Lord True: I understand the point made by my noble friend the Minister, but I have some sympathy with the amendment, for reasons that she will understand from my previous interventions. I do not think that this is easy, and I look forward with interest, as many other noble Lords in this Committee will, to seeing the regulations and the guidance that her department will produce. The Minister was very receptive to that point when it was made by noble Lords two days ago and today. There are circumstances in which a local authority, using its reasonable discretion, could cut short a bureaucratic process that is pre-eminently likely to end in the rejection of a nomination. I really do not see why, taking its local circumstances into account, a local authority should not be given slightly greater freedom than is presently suggested in the Bill. I understand my noble friend's argument and that of my noble friend Lord Howard, but in many ways I slightly move towards my noble friend Lord Howard's because I hope that some degree of latitude and discretion will be allowed.
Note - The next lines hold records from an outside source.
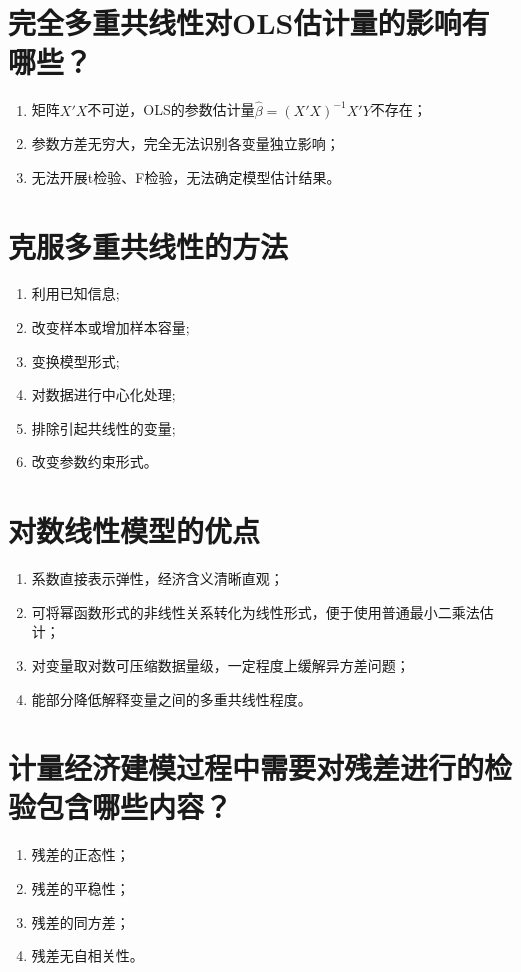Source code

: \documentclass{ctexart}
\begin{document}
\section{完全多重共线性对OLS估计量的影响有哪些？}
\begin{enumerate}
\item 矩阵$X'X$不可逆，OLS的参数估计量$\hat{\beta} = (X'X)^{-1}X'Y$不存在；
\item 参数方差无穷大，完全无法识别各变量独立影响；
\item 无法开展t检验、F检验，无法确定模型估计结果。
\end{enumerate}


\section{克服多重共线性的方法}
\begin{enumerate}
\item 利用已知信息;

\item 改变样本或增加样本容量;

\item 变换模型形式;

\item 对数据进行中心化处理;

\item 排除引起共线性的变量;

\item 改变参数约束形式。
\end{enumerate}

\section{对数线性模型的优点}
\begin{enumerate}
\item 系数直接表示弹性，经济含义清晰直观；

\item 可将幂函数形式的非线性关系转化为线性形式，便于使用普通最小二乘法估计；

\item  对变量取对数可压缩数据量级，一定程度上缓解异方差问题；

\item  能部分降低解释变量之间的多重共线性程度。
\end{enumerate}

\section{计量经济建模过程中需要对残差进行的检验包含哪些内容？}
\begin{enumerate}
\item 残差的正态性；
\item 残差的平稳性；
\item 残差的同方差；
\item 残差无自相关性。
\end{enumerate}
\end{document}
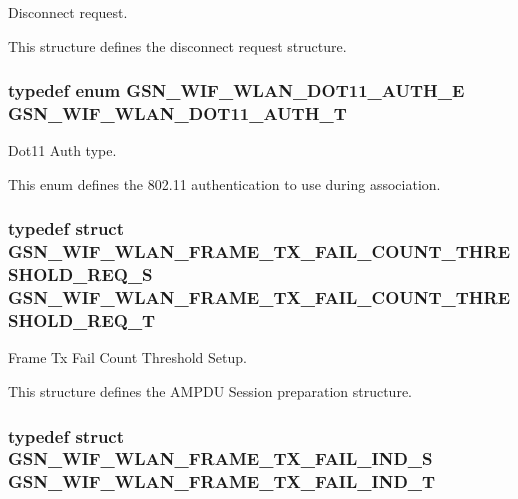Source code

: Disconnect request. 

This structure defines the disconnect request structure. \hypertarget{a00677_gaa550b3e9decb3a2585cb801dde9e5609}{
\subsubsection[{GSN\_\-WIF\_\-WLAN\_\-DOT11\_\-AUTH\_\-T}]{\setlength{\rightskip}{0pt plus 5cm}typedef enum {\bf GSN\_\-WIF\_\-WLAN\_\-DOT11\_\-AUTH\_\-E}  {\bf GSN\_\-WIF\_\-WLAN\_\-DOT11\_\-AUTH\_\-T}}}
\label{a00677_gaa550b3e9decb3a2585cb801dde9e5609}


Dot11 Auth type. 

This enum defines the 802.11 authentication to use during association. \hypertarget{a00677_ga004bcfaf3fdb9825409e0ae35e69a636}{
\subsubsection[{GSN\_\-WIF\_\-WLAN\_\-FRAME\_\-TX\_\-FAIL\_\-COUNT\_\-THRESHOLD\_\-REQ\_\-T}]{\setlength{\rightskip}{0pt plus 5cm}typedef struct {\bf GSN\_\-WIF\_\-WLAN\_\-FRAME\_\-TX\_\-FAIL\_\-COUNT\_\-THRESHOLD\_\-REQ\_\-S}  {\bf GSN\_\-WIF\_\-WLAN\_\-FRAME\_\-TX\_\-FAIL\_\-COUNT\_\-THRESHOLD\_\-REQ\_\-T}}}
\label{a00677_ga004bcfaf3fdb9825409e0ae35e69a636}


Frame Tx Fail Count Threshold Setup. 

This structure defines the AMPDU Session preparation structure. \hypertarget{a00677_ga72cc751c5634b432dbd748e5760ba9c3}{
\subsubsection[{GSN\_\-WIF\_\-WLAN\_\-FRAME\_\-TX\_\-FAIL\_\-IND\_\-T}]{\setlength{\rightskip}{0pt plus 5cm}typedef struct {\bf GSN\_\-WIF\_\-WLAN\_\-FRAME\_\-TX\_\-FAIL\_\-IND\_\-S}  {\bf GSN\_\-WIF\_\-WLAN\_\-FRAME\_\-TX\_\-FAIL\_\-IND\_\-T}}}
\label{a00677_ga72cc751c5634b432dbd748e5760ba9c3}


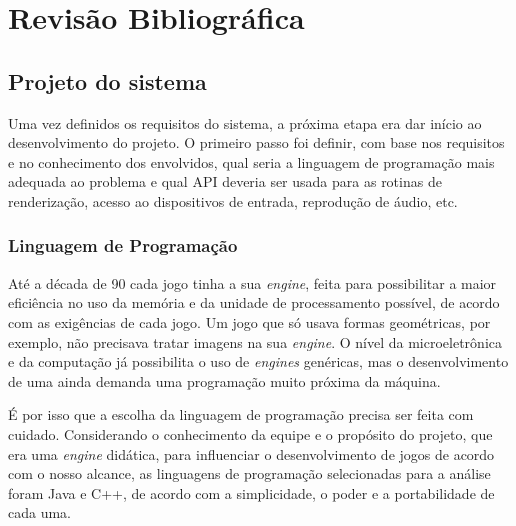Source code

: \chapter{Revisão Bibliográfica}
\label{cap:revisao_bibliografica}
%
%
\section{Projeto do sistema}
%
Uma vez definidos os requisitos do sistema, a próxima etapa era dar início ao desenvolvimento do projeto. O primeiro passo foi definir, com base nos requisitos e no conhecimento dos envolvidos, qual seria a linguagem de programação mais adequada ao problema e qual API deveria ser usada para as rotinas de renderização, acesso ao dispositivos de entrada, reprodução de áudio, etc.
%
%
\subsection{Linguagem de Programação}
\label{linguagem}
%
Até a década de 90 cada jogo tinha a sua \textit{engine}, feita para possibilitar a maior eficiência no uso da memória e da unidade de processamento possível, de acordo com as exigências de cada jogo. Um jogo que só usava formas geométricas, por exemplo, não precisava tratar imagens na sua \textit{engine}. O nível da microeletrônica e da computação já possibilita o uso de \textit{engines} genéricas, mas o desenvolvimento de uma ainda demanda uma programação muito próxima da máquina. 
\par
É por isso que a escolha da linguagem de programação precisa ser feita com cuidado. Considerando o conhecimento da equipe e o propósito do projeto, que era uma \textit{engine} didática, para influenciar o desenvolvimento de jogos de acordo com o nosso alcance, as linguagens de programação selecionadas para a análise foram Java e C++, de acordo com a simplicidade, o poder e a portabilidade de cada uma.
%
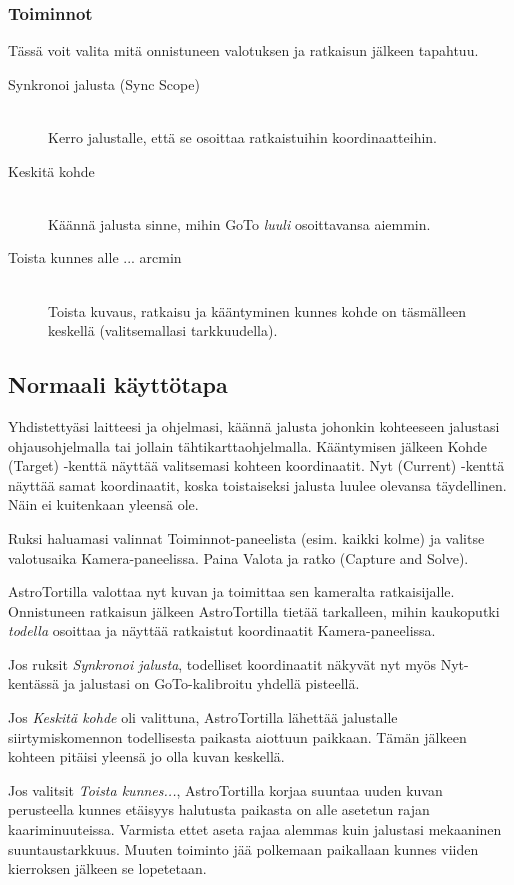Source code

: \documentclass{article}
\begin{document}
\subsubsection{Toiminnot}

Tässä voit valita mitä onnistuneen valotuksen ja ratkaisun jälkeen tapahtuu.
\begin{description}
\item[Synkronoi jalusta (Sync Scope)] \hfill \\
Kerro jalustalle, että se osoittaa ratkaistuihin koordinaatteihin.
\item[Keskitä kohde] \hfill \\
Käännä jalusta sinne, mihin GoTo \emph{luuli} osoittavansa aiemmin.
\item[Toista kunnes alle ... arcmin ] \hfill \\
Toista kuvaus, ratkaisu ja kääntyminen kunnes kohde on täsmälleen keskellä (valitsemallasi tarkkuudella).
\end{description}

\subsection{Normaali käyttötapa}

Yhdistettyäsi laitteesi ja ohjelmasi, käännä jalusta johonkin kohteeseen 
jalustasi ohjausohjelmalla tai jollain tähtikarttaohjelmalla.
Kääntymisen jälkeen Kohde (Target) -kenttä näyttää valitsemasi kohteen koordinaatit. Nyt (Current) -kenttä näyttää samat koordinaatit,
koska toistaiseksi jalusta luulee olevansa täydellinen. Näin ei kuitenkaan yleensä ole.

Ruksi haluamasi valinnat Toiminnot-paneelista (esim. kaikki kolme) ja valitse valotusaika Kamera-paneelissa.
Paina Valota ja ratko (Capture and Solve).

AstroTortilla valottaa nyt kuvan ja toimittaa sen kameralta ratkaisijalle. Onnistuneen
ratkaisun jälkeen AstroTortilla tietää tarkalleen, mihin kaukoputki \emph{todella} osoittaa ja näyttää
ratkaistut koordinaatit Kamera-paneelissa.

Jos ruksit \emph{Synkronoi jalusta}, todelliset koordinaatit näkyvät nyt myös Nyt-kentässä ja jalustasi on GoTo-kalibroitu yhdellä pisteellä.

Jos \emph{Keskitä kohde} oli valittuna, AstroTortilla lähettää jalustalle siirtymiskomennon todellisesta paikasta aiottuun paikkaan. Tämän jälkeen kohteen pitäisi yleensä jo olla kuvan keskellä.

Jos valitsit \emph{Toista kunnes...}, AstroTortilla korjaa suuntaa uuden kuvan perusteella kunnes etäisyys halutusta paikasta on alle asetetun rajan kaariminuuteissa. Varmista ettet aseta rajaa alemmas kuin jalustasi mekaaninen suuntaustarkkuus. Muuten toiminto jää polkemaan paikallaan kunnes viiden kierroksen jälkeen se lopetetaan.
\end{document}
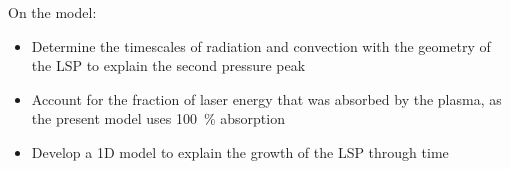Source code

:         On the model:
        \begin{itemize}
            \item Determine the timescales of radiation and convection with the geometry of the LSP to explain the second pressure peak
            \item Account for the fraction of laser energy that was absorbed by the plasma, as the present model uses \qty{100}{\%} absorption
            \item Develop a 1D model to explain the growth of the LSP through time
        \end{itemize}
        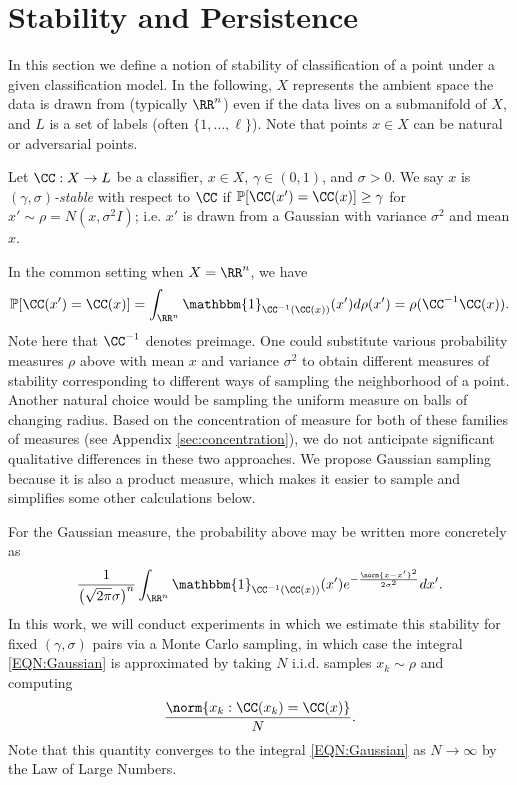 \section{Stability and Persistence} \label{sec:stab}
In this section we define a notion of stability of classification of a point under a given classification model. In the following, $X$ represents the ambient space the data is drawn from (typically $\RR^n$) even if the data lives on a submanifold of $X$, and $L$ is a set of labels (often $\{1,\dots,\ell\}$).  Note that points $x\in X$ can be natural or adversarial points.%

\begin{definition}
Let $\CC:X\to L$ be a classifier, $x \in X$, $\gamma\in(0,1)$, and $\sigma>0$. We say $x$ is \emph{$(\gamma,\sigma)$-stable} with respect to $\CC$ if $\mathbb{P}[\CC(x')=\CC(x)] \geq \gamma$ for $x' \sim \rho = N(x, \sigma^2 I)$; i.e. $x'$ is drawn from a Gaussian with variance $\sigma^2$ and mean $x$.
\end{definition}

In the common setting when $X=\RR^n$, we have
\[\mathbb{P}[\CC(x')=\CC(x)] = \int_{\RR^n} \mathbbm{1}_{\CC^{-1}(\CC(x))} (x') d\rho (x') = \rho(\CC^{-1}\CC(x)).\]
Note here that $\CC^{-1}$ denotes preimage. %
One could substitute various probability measures $\rho$ above with mean $x$ and variance $\sigma^2$ to obtain different measures of stability corresponding to different ways of sampling the neighborhood of a point.  Another natural choice would be sampling the uniform measure on balls of changing radius. Based on the concentration of measure for both of these families of measures (see Appendix \ref{sec:concentration}), we do not anticipate significant qualitative differences in these two approaches. We propose Gaussian sampling because it is also a product measure, which makes it easier to sample and simplifies some other calculations below.

For the Gaussian measure, the probability above may be written more concretely as
\begin{equation}\label{EQN:Gaussian}
\frac{1}{\left(\sqrt{2\pi}\sigma\right)^{n}} \int_{\RR^n} \mathbbm{1}_{\CC^{-1}(\CC(x))} (x')e^{-\frac{\norm{x - x'}^2}{2\sigma^2}} dx'.
\end{equation}
In this work, we will conduct experiments in which we estimate this stability for fixed $(\gamma,\sigma)$ pairs via a Monte Carlo sampling, in which case the integral \eqref{EQN:Gaussian} is approximated by taking $N$ i.i.d. samples $x_k \sim \rho$ and computing
\[
    \frac{\norm{x_k : \CC(x_k) = \CC(x)}}{N}.
\]
Note that this quantity converges to the integral \eqref{EQN:Gaussian} as $N\to\infty$ by the Law of Large Numbers.

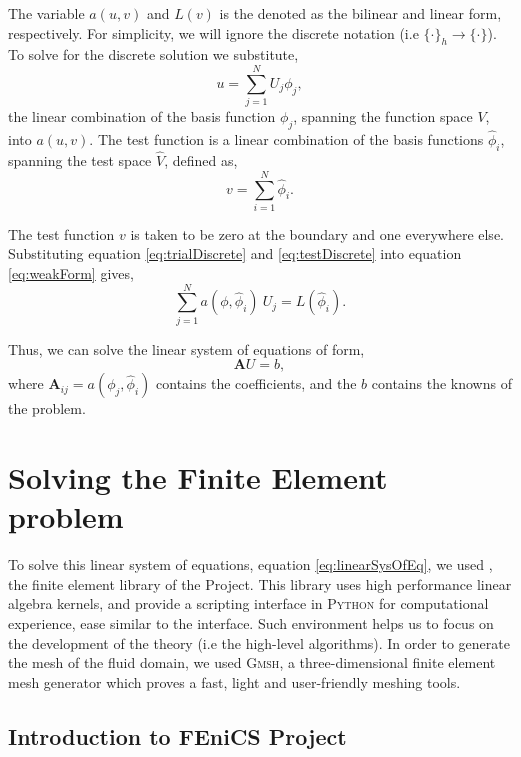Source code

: The variable $a(u,v)$ and $L(v)$ is the denoted as the bilinear and linear form, respectively. For simplicity, we will ignore the discrete notation (i.e $\{\cdot\}_h \rightarrow \{\cdot\}$). To solve for the discrete solution we substitute,	
	\begin{equation}
	u = \sum_{j=1}^{N} U_j \phi_j,
	\label{eq:trialDiscrete}
	\end{equation}
the linear combination of the basis function $\phi_j$, spanning the function space $V$, into $a\left(u,v\right)$. The test function is a linear combination of the basis functions $\hat{\phi}_i$, spanning the test space $\hat{V}$, defined as,
	\begin{equation}
	v=\sum_{i=1}^{N} \hat{\phi}_i.
	\label{eq:testDiscrete}
	\end{equation}
	
The test function $v$ is taken to be zero at the boundary and one everywhere else. Substituting equation \ref{eq:trialDiscrete} and \ref{eq:testDiscrete} into equation \ref{eq:weakForm} gives,
	\begin{equation}
	\sum_{j=1}^N a(\phi,\hat{\phi}_i)\ U_j = L(\hat{\phi}_i).
	\end{equation}

Thus, we can solve the linear system of equations of form,
	\begin{equation}
	\mathbf{A}U = b,
	\label{eq:linearSysOfEq}
	\end{equation}	
where $\mathbf{A}_{ij} = a(\phi_j,\hat{\phi}_i)$ contains the coefficients, and the  $b$ contains the knowns of the problem.
 	
\section{Solving the Finite Element problem}

To solve this linear system of equations, equation \ref{eq:linearSysOfEq}, we used \dolfin, the finite element library of the \fenics Project. This library uses high performance linear algebra kernels, and provide a scripting interface in \textsc{Python} for computational experience, ease similar to the \matlab interface. Such environment helps us to focus on the development of the theory (i.e the high-level algorithms). In order to generate the mesh of the fluid domain, we used \textsc{Gmsh}, a three-dimensional finite element mesh generator which proves a fast, light and user-friendly meshing tools.

\subsection{Introduction to FEniCS Project}

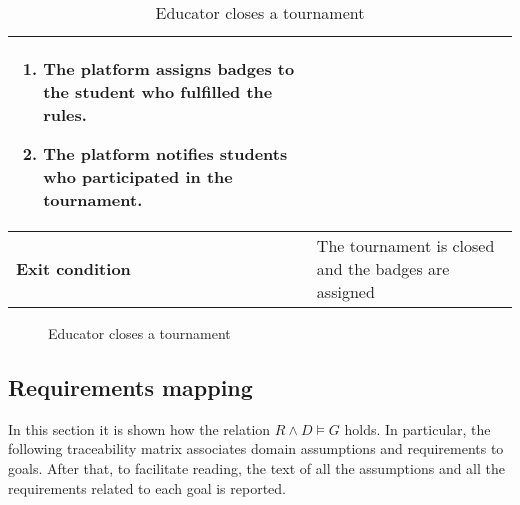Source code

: \begin{enumerate}[label=\textbf{UC\arabic*}:,ref=UC\arabic*,leftmargin=1.3cm]
{\begin{table}[H]
\begin{tabular}{|l|p{11.9cm}|}
\begin{enumerate}[label=\arabic*.]
                              \item The platform assigns badges to the student who fulfilled the rules.
                              \item The platform notifies students who participated in the tournament.
                        \end{enumerate} \\\hline
                        \textbf{Exit condition}  & The tournament is closed and the badges are assigned       \\\hline
                  \end{tabular}
                  \caption{Educator closes a tournament   }
                  \label{table:Educator closes a tournament   }
            \end{table}
            \begin{figure}[H]
                  \centering
                  \caption{Educator closes a tournament   }
                  \label{fig:Educator closes a tournament   }
            \end{figure}
      }
\end{enumerate}
\subsection{Requirements mapping}
In this section it is shown how the relation $R\land D \models G$ holds.
In particular, the following traceability matrix associates domain assumptions and requirements to goals.
After that, to facilitate reading, the text of all the assumptions and all the requirements related to each goal is reported.

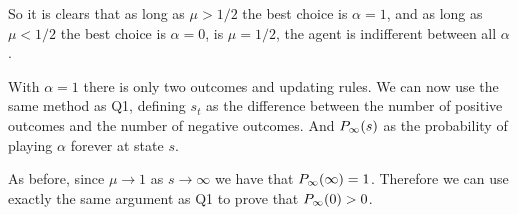 \documentclass{article}
\begin{document}
So it is clears that as long as $\mu > 1/2$ the best choice is $\alpha = 1$,
and as long as $\mu < 1/2$ the best choice is $\alpha = 0$, is $\mu = 1/2$,
the agent is indifferent between all $\alpha$.

With $\alpha = 1$ there is only two outcomes and updating rules. We can now use
the same method as Q1, defining $s_t$ as the difference between the number of
positive outcomes and the number of negative outcomes. And $P_{\infty}(s)$ as the probability
of playing $\alpha$ forever at state $s$.

As before, since $\mu \to 1$ as $s \to \infty$ we have that $P_{\infty}(\infty) = 1$.
Therefore we can use exactly the same argument as Q1 to prove that $P_{\infty}(0) > 0$.






\end{document}
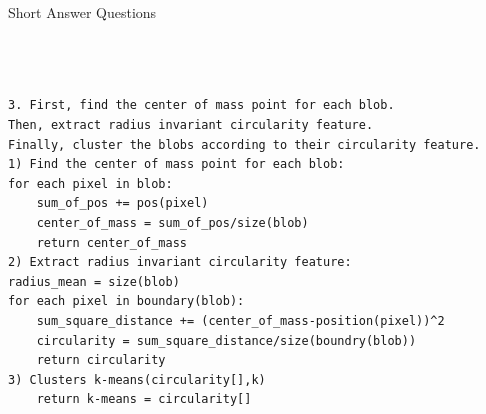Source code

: \documentclass[a4paper,12pt]{article}
\begin{document}
\begin{section}{Short Answer Questions}
\begin{subsection}{2}
\end{subsection}


\begin{subsection}{3}
\begin{lstlisting}[frame=single]  % Start your code-block



3. First, find the center of mass point for each blob.
Then, extract radius invariant circularity feature.
Finally, cluster the blobs according to their circularity feature.
1) Find the center of mass point for each blob:
for each pixel in blob:
	sum_of_pos += pos(pixel)
	center_of_mass = sum_of_pos/size(blob)
	return center_of_mass
2) Extract radius invariant circularity feature:
radius_mean = size(blob)
for each pixel in boundary(blob):
	sum_square_distance += (center_of_mass-position(pixel))^2
	circularity = sum_square_distance/size(boundry(blob))
	return circularity
3) Clusters k-means(circularity[],k)
	return k-means = circularity[]

\end{lstlisting}
\end{subsection}

\end{section}
\end{document}
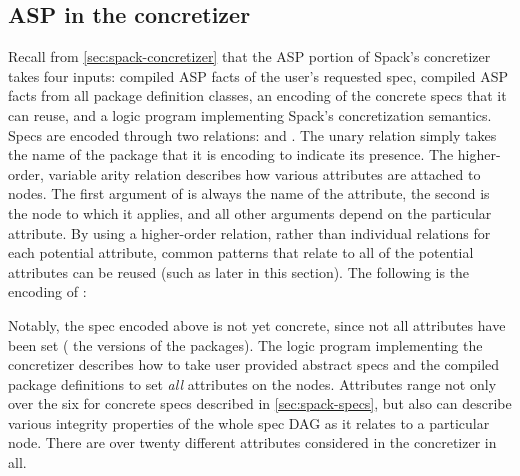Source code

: \subsection{ASP in the concretizer}
\label{sec:impl-basic-asp}
Recall from \cref{sec:spack-concretizer} that the ASP portion of Spack's
concretizer takes four inputs: compiled ASP facts of the user's requested spec,
compiled ASP facts from all package definition classes, an encoding of the
concrete specs that it can reuse, and a logic program implementing
Spack's concretization semantics. Specs are encoded through two relations:
 and . The unary  relation simply takes the name
of the package that it is encoding to indicate its presence. The higher-order,
variable arity  relation describes how various attributes are
attached to nodes. The first argument of 
is always the name of the attribute, the second is the node to which it applies,
and all other arguments depend on the particular attribute. By using a
higher-order  relation, rather than individual relations for each
potential attribute, common patterns that relate to all of the potential
attributes can be reused (such as  later in this section). The
following is the encoding of :
\par\vspace{0.8em}\noindent\colorbox{whitesmoke}{\begin{minipage}{0.98\columnwidth}\end{minipage}}\vspace{0.8em}
Notably, the spec encoded above is not yet concrete, since not all attributes
have been set (\eg{} the versions of the packages). The logic program
implementing the concretizer describes how to take user provided abstract
specs and the compiled package definitions to set \emph{all} attributes on the
nodes. Attributes range not only over the six for concrete specs
described in \cref{sec:spack-specs}, but also can describe various integrity
properties of the whole spec DAG as it relates to a particular node.
There are over twenty different attributes considered in the concretizer in all.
Lord Howard of Rising: The Minister said, "If we get it right for the whole country". If it were possible for whatever is decided in Westminster to be absolutely correct from Land's End to John O'Groats, my admiration would be endless and unlimited. The whole point of the Localism Bill is that central government cannot get it right for everyone all the time and that therefore there must be some discretion locally to make things work for each area as it thinks best. Having said that, I can see that the Minister does not want to move on this, so I beg leave to withdraw the amendment.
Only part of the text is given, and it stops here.